Serdar Ateşer / Şarkıda sözle müziği uyuşturma çabası bana cazip gelen bir oyun

0

Serdar Ateşer’in 1998’de başlayıp aynı yıl büyük ölçüde tamamladığı, içine sinene kadar bekletmeyi tercih ettiği dördüncü albümü 2018 sonunda nihayet yayımladı. “İş İşten Geçer Geçmez Ordayım”da Edip Cansever’in dizelerinden, Murathan Mungan, Mehmet Budak ve Meltem Ahıska’nın yazdığı sözlerden yola çıkıyor. Şarkılarını vokalin yanı sıra konuşma, sokak kayıtlarını çağrıştıran ses kesitleri ve efektlerle harmanlayıp çok katmanlı bir anlatım geliştiriyor.

 

Ayvalık çarşısında, kapısının üstünde “1901” yazan tarihi taş binada 20 yıldır sessiz sedasız çalışıyor Serdar Ateşer. Kapısının önünden burgu burgu yükselen yaşlı mor salkımın gölgelediği sokaktan geçerken bu faaliyete tanık olmak mümkün değil. Ne ses ne de görüntü ulaşıyor dışarıya. Atölyesinin cephesindeki parmaklıklı pencerelere burnunuzu yapıştırıp baksanız da tozdan, karanlıktan içerisi görünmüyor. Ahşap kapıyı araladığınızda bir başka muamma çıkıyor karşınıza. Zamane müteahhitlerin üç kat sığdırabileceği kadar yüksek tavanlı atölye ne müzik stüdyosuna benziyor ne de klasik Ayvalık yağhanesine, sabunhanesine… Ortada upuzun borusuyla kömür sobası, üstünde sallanan eski Karaköy Şehir Hatları İskelesi yolcu salonundan çıkma pervane, solda şilepten çıkma geniş, ince çekmeceli antika harita masası, duvarlarda koleksiyon objeleri, resimler, sağda 1960’lardan kalma bir bisiklet, müzik seti, koltuklar… Atölyenin arka tarafında tavandan yere uzanan kadifeden eski, kalın tiyatro perdesi…

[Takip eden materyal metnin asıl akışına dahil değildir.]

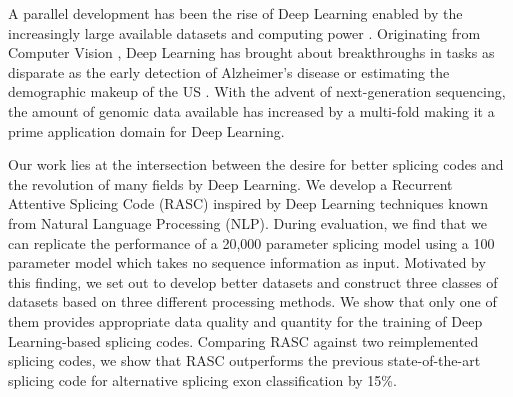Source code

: 


A parallel development has been the rise of Deep Learning enabled by the increasingly large available datasets and computing power \cite{deeplearning}. 
Originating from Computer Vision , Deep Learning has brought about breakthroughs in tasks as disparate as the early detection of Alzheimer's disease \cite{alzheimerdeeplearning} or estimating the demographic makeup of the US \cite{demographic}. 
With the advent of next-generation sequencing, the amount of genomic data available has increased by a multi-fold making it a prime application domain for Deep Learning. 


%
%
%



Our work lies at the intersection between the desire for better splicing codes and the revolution of many fields by Deep Learning. We develop a Recurrent Attentive Splicing Code (RASC) inspired by Deep Learning techniques known from Natural Language Processing (NLP). During evaluation, we find that we can replicate the performance of a 20,000 parameter splicing model using a 100 parameter model which takes no sequence information as input. Motivated by this finding, we set out to develop better datasets and construct three classes of datasets based on three different processing methods. We show that only one of them provides appropriate data quality and quantity for the training of Deep Learning-based splicing codes. Comparing RASC against two reimplemented splicing codes, we show that RASC outperforms the previous state-of-the-art splicing code for alternative splicing exon classification by 15\%. 

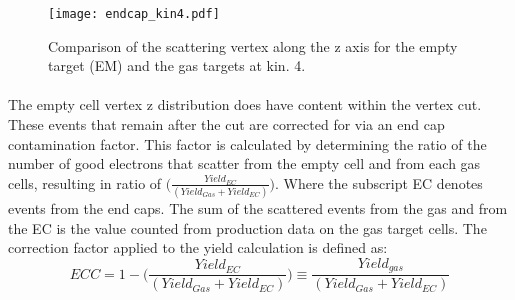 \begin{figure}[]
	\centering

	\texttt{[image: endcap\_kin4.pdf]}

	\caption{Comparison of the scattering vertex along the z axis for the empty target (EM) and the gas targets at kin. 4. }
	\label{EC5}
\end{figure}

\paragraph{}The empty cell vertex z distribution does have content within the vertex cut. These events that remain after the cut are corrected for via an end cap contamination factor. This  factor is calculated by determining the ratio of the number of good electrons that scatter from the empty cell and from each gas cells, resulting in ratio of $\big(\frac{Yield_{EC}}{(Yield_{Gas} + Yield_{EC})}\big)$. Where the subscript EC denotes events from the end caps. The sum of the scattered events from the gas and from the EC is the value counted from production data on the gas target cells. The correction factor applied to the yield calculation is defined as:
\begin{equation*}
ECC = 1- \big(\frac{Yield_{EC}}{(Yield_{Gas} + Yield_{EC})}\big) \equiv \frac{Yield_{gas}}{(Yield_{Gas} + Yield_{EC})}
\end{equation*}





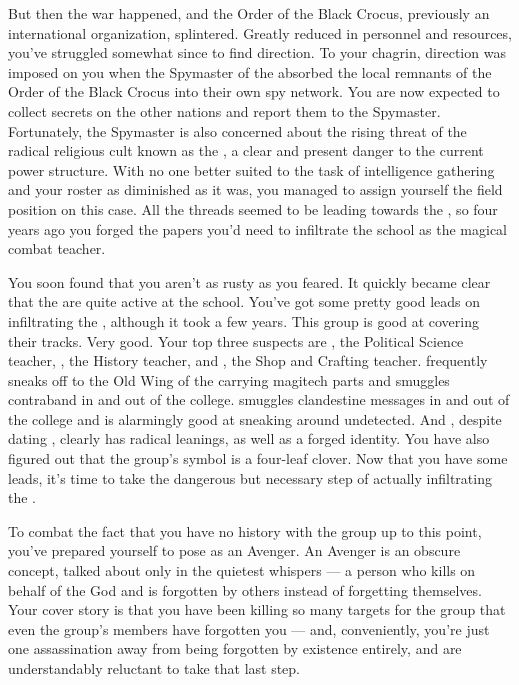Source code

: \documentclass[char]{GL2020}
\begin{document}
But then the war happened, and the Order of the Black Crocus, previously an international organization, splintered. Greatly reduced in personnel and resources, you've struggled somewhat since to find direction. To your chagrin, direction was imposed on you when the Spymaster of the \pFarm{} absorbed the local remnants of the Order of the Black Crocus into their own spy network. You are now expected to collect secrets on the other nations and report them to the Spymaster. Fortunately, the Spymaster is also concerned about the rising threat of the radical religious cult known as the \pGoaties{}, a clear and present danger to the current power structure. With no one better suited to the task of intelligence gathering and your roster as diminished as it was, you managed to assign yourself the field position on this case. All the threads seemed to be leading towards the \pSchool{}, so four years ago you forged the papers you'd need to infiltrate the school as the magical combat teacher.

You soon found that you aren't as rusty as you feared. It quickly became clear that the \pGoaties{} are quite active at the school. You've got some pretty good leads on infiltrating the \pGoaties{}, although it took a few years. This group is good at covering their tracks. Very good. Your top three suspects are \cChupInventor{\intro}, the Political Science teacher, \cHistory{\intro}, the History teacher, and \cPirate{\intro}, the Shop and Crafting teacher. \cChupInventor{} frequently sneaks off to the Old Wing of the \pSc{} carrying magitech parts and smuggles contraband in and out of the college. \cHistory{} smuggles clandestine messages in and out of the college and is alarmingly good at sneaking around undetected. And \cPirate{}, despite dating \cPrince{\intro}, clearly has radical leanings, as well as a forged identity. You have also figured out that the group's symbol is a four-leaf clover. Now that you have some leads, it's time to take the dangerous but necessary step of actually infiltrating the \pGoaties{}.

To combat the fact that you have no history with the group up to this point, you've prepared yourself to pose as an Avenger. An Avenger is an obscure concept, talked about only in the quietest whispers — a person who kills on behalf of the God \cGenesis{\intro} and is forgotten by others instead of forgetting themselves. Your cover story is that you have been killing so many targets for the group that even the group's members have forgotten you — and, conveniently, you're just one assassination away from being forgotten by existence entirely, and are understandably reluctant to take that last step.
\end{document}
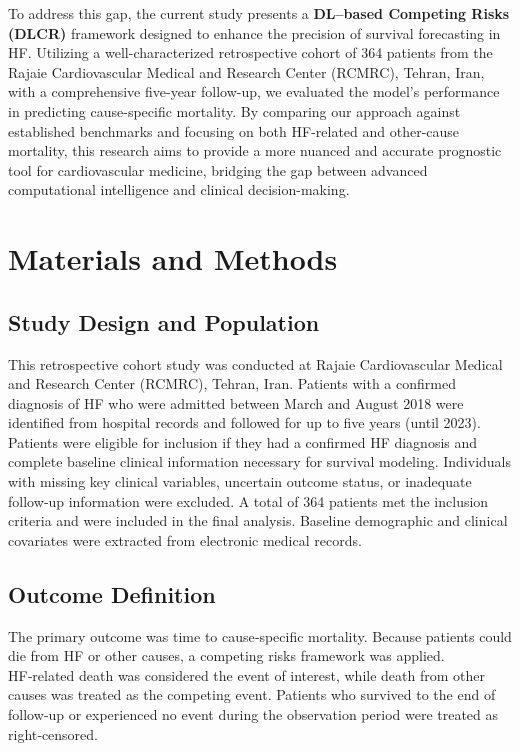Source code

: \documentclass[twoside]{article}
\begin{document}
To address this gap, the current study presents a \textbf{DL--based Competing Risks (DLCR)} framework designed to enhance the precision of survival forecasting in HF. Utilizing a well-characterized retrospective cohort of 364  patients from the Rajaie Cardiovascular Medical and Research Center (RCMRC), Tehran, Iran, with a comprehensive five-year follow-up, we evaluated the model's performance in predicting cause-specific mortality. By comparing our approach against established benchmarks and focusing on both HF-related and other-cause mortality, this research aims to provide a more nuanced and accurate prognostic tool for cardiovascular medicine, bridging the gap between advanced computational intelligence and clinical decision-making.

\section{Materials and Methods}

\subsection{Study Design and Population}
This retrospective cohort study was conducted at Rajaie Cardiovascular Medical and Research Center (RCMRC), Tehran, Iran. Patients with a confirmed diagnosis of HF who were admitted between March and August 2018 were identified from hospital records and followed for up to five years (until 2023). 
Patients were eligible for inclusion if they had a confirmed HF diagnosis and complete baseline clinical information necessary for survival modeling. Individuals with missing key clinical variables, uncertain outcome status, or inadequate follow‑up information were excluded. A total of 364  patients met the inclusion criteria and were included in the final analysis. Baseline demographic and clinical covariates were extracted from electronic medical records.

\subsection{Outcome Definition}
The primary outcome was time to cause‑specific mortality. Because patients could die from HF or other causes, a competing risks framework was applied. HF‑related death was considered the event of interest, while death from other causes was treated as the competing event. Patients who survived to the end of follow‑up or experienced no event during the observation period were treated as right‑censored.
\end{document}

İkinci bir hamle yapıp ağır perdeyi araladığınızda bir başka tiyatro sahnesi sizi bekliyor. Gemiden sökülmüş ahşap kaptan köşkü izlenimi veren pencereli kayıt bölmesi, sağda davul seti, solda klavye ve enstrüman kutuları… Tavandan sarkıtılmış, balinayı andıran, bezle kaplı ahşap tekne iskeleti…

Radikal karar

Dedesinden, babasından miras denizcilik tutkusunu, çocukluğundan kalma müzik aleti merakını ve müzik sevgisini bir araya getirdiği atölyeyi 1998’de, İstanbul’dan ayrılıp Ayvalık’a yerleşmeye karar verdiği günlerde kurdu Serdar Ateşer.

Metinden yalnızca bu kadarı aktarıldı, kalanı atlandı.